What just happened is the activated partner got told that their nervous system is bad politics. That their body is wrong. That the right answer is to override what they actually feel and perform a freedom they don't yet have. That is not the absence of ownership culture. That is ownership culture in a different register: the one with more access to freedom and adventure, just told the more anxious partner what their consent should be.
Why this is the legal version of the dominator move
The reason this pattern is hard to see, and the reason a lot of non-monogamous people I work with have done it to each other without noticing, is that the language is liberatory. The frames are all anti-patriarchal. The words are about freedom. So nobody hears themselves doing it.
But coercion that wears the costume of freedom is still coercion. If your partner's anxiety is structurally not allowed to be valid, because being-bothered makes them bad at non-monogamy, you have built a relational contract where one person's inner experience is the price of admission. That's an ownership move.
I want to be clear: I am not saying every accommodation request is legitimate. I'm not saying every restriction is reasonable. People do absolutely use anxiety to leverage control, and partners can ask for things that are not theirs to ask for. The point is that the anxiety has to be allowed to exist, allowed to be tracked, allowed to inform an actual conversation between two grounded humans. Not pre-emptively delegitimized as bad politics.
The practice that interrupts it
In my coaching, the way out of this is the practice I teach as Embodied Consent. It is three steps. The first is that both partners have to be embodied. Not in their argument, not in their position, not in their head. In a felt sense of grounded center: feet, breath, the body in this moment.
The second step is that we track what is actually coming up. Body sensation. Emotion. Thought. All three at once. The activated partner is not just asking for information; they are noticing a tightening in the chest, a fear in the stomach, a thought-loop about an old breakup. The expanding partner is not just feeling free; they are noticing a constriction when their freedom is questioned, a long history of being told to be smaller.

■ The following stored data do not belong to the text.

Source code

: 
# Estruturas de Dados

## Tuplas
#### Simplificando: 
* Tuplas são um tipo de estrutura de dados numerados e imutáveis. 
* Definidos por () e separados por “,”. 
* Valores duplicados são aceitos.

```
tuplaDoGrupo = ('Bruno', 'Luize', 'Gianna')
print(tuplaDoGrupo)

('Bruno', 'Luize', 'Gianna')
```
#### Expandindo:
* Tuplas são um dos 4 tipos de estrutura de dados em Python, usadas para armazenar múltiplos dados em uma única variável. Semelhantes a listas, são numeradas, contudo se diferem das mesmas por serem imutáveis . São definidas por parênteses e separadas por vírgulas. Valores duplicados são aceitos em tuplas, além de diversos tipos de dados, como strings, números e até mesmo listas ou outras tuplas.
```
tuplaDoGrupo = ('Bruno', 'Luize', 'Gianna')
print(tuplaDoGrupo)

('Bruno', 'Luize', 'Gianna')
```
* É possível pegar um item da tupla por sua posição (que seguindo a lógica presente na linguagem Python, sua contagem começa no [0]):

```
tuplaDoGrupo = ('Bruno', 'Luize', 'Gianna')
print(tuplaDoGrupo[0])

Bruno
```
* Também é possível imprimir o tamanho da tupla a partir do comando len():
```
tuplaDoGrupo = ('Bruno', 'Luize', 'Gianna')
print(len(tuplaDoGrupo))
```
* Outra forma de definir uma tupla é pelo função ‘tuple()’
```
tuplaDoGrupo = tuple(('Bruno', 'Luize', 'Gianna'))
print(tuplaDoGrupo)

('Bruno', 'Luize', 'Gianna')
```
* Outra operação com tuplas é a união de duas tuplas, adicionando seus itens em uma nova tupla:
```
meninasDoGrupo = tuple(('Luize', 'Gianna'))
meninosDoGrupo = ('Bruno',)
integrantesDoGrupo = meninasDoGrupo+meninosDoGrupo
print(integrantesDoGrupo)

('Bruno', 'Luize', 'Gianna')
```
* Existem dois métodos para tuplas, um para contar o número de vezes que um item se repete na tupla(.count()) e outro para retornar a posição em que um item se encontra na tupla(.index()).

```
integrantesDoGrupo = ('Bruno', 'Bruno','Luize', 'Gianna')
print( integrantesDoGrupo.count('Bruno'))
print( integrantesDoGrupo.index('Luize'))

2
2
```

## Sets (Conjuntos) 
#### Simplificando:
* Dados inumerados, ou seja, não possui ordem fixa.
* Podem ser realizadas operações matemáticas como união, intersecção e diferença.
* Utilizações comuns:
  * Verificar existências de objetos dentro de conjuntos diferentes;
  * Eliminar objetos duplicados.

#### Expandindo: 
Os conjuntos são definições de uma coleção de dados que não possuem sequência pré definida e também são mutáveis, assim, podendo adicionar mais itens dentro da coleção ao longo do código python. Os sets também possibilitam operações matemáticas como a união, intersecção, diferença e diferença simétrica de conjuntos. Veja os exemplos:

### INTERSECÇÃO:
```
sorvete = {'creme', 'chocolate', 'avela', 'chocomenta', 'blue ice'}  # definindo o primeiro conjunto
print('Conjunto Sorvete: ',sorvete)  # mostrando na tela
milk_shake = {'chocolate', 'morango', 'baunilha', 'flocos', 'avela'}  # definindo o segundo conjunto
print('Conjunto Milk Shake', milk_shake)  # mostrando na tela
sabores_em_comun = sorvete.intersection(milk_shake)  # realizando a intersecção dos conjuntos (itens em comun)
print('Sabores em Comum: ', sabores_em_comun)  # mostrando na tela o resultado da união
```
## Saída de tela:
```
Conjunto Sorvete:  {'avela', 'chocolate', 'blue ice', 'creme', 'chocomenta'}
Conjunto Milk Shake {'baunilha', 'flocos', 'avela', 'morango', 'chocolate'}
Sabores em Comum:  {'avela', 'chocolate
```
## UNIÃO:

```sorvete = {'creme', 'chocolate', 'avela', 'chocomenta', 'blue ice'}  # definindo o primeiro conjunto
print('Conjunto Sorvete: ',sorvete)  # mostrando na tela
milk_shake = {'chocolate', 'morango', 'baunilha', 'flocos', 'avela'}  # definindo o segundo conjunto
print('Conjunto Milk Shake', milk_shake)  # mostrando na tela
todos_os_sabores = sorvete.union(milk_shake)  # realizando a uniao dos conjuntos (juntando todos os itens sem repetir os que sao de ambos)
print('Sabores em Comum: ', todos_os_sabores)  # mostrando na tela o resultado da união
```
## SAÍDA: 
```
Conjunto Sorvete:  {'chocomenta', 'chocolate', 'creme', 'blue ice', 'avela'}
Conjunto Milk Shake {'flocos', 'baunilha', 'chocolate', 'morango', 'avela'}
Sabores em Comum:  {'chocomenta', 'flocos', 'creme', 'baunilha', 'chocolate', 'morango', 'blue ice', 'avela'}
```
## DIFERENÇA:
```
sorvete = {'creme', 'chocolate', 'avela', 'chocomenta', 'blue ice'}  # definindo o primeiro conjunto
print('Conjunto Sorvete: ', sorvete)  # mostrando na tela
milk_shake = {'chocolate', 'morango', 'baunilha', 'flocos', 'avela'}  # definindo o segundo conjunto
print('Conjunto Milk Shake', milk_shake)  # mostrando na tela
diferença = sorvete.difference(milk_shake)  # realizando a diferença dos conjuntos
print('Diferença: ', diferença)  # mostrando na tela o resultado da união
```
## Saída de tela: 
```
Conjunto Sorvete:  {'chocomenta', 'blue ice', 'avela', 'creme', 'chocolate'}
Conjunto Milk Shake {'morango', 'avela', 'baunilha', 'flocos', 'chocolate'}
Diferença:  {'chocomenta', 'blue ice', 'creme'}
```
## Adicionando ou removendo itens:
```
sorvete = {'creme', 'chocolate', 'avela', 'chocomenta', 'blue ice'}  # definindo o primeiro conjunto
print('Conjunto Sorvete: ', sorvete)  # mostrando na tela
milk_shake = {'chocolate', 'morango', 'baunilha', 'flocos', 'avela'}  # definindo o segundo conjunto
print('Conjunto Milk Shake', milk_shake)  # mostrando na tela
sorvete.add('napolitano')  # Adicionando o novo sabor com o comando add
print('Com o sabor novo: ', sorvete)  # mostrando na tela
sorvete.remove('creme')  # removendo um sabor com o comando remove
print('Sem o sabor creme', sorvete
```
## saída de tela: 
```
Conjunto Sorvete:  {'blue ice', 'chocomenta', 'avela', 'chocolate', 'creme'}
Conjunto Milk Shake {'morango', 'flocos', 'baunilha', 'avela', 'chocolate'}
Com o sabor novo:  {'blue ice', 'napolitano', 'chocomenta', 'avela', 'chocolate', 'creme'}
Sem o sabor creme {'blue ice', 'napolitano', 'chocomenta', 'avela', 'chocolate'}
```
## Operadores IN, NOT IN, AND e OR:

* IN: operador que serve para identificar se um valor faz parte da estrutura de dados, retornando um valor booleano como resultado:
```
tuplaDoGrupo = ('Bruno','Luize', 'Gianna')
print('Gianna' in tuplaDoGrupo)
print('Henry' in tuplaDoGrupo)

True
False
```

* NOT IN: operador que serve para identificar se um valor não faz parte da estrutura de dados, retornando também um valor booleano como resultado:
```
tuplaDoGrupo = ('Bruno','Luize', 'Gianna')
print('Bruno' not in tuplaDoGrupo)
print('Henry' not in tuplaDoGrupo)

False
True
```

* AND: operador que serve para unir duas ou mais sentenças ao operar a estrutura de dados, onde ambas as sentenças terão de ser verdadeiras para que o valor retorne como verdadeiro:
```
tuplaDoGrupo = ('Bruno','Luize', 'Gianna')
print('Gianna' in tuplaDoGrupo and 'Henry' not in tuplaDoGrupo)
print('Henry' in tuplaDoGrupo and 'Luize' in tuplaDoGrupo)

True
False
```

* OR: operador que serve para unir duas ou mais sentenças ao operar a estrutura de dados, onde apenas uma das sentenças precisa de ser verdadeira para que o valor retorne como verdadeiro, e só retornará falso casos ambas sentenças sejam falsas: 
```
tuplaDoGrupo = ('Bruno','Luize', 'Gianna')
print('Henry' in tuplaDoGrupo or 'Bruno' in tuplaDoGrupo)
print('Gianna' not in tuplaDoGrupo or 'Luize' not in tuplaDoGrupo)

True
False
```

The third step is that consent is found from there—not from principle, not from “should,” not from “we don’t do that here.” It comes from the full internal compass—thoughts, feelings, and sensations—from a grounded, centered place, after tracking.
What does the activated partner actually need this week to stay in the relationship cleanly? What does the expanding partner actually have available without abandoning themselves?
Those are different conversations than the political one.
Most of the relationships I see come out of this loop come out of it through that practice. Repeated. Imperfectly. With a lot of repair, because both partners have done the dominator move on each other at some point and are now noticing it.
What this looks like in coaching
When a couple comes to me with a version of this loop running, the first session is rarely about the content of the disagreement. It's about whether either of them has access to their own body in the conversation. Most of the time, neither does. Both are in their argument. Both are bracing.
We slow down. We do the somatic check-in. We map what each person actually feels under the position they're holding. We name the parts of themselves that are speaking. The part that's running the freedom argument, the part that's running the safety argument, the part that's afraid of being the bad partner. Once those are named, the conversation looks different. It's two people trying to find a shape that respects both of them.
That's the work. It's slow, it's specific, and it doesn't fit on a slogan.
When it's not coaching
If reading this is bringing up real trauma, specific betrayal, specific harm, specific patterns that need clinical work, coaching is not the right place. That's therapy. If you're in California I can be your therapist, on a different track. If you're not in California, I'll help you find a clinician who knows this terrain.
But for the relational pattern itself, the slow work of finding consent in the body and unhooking it from social conditioning is exactly what coaching is for.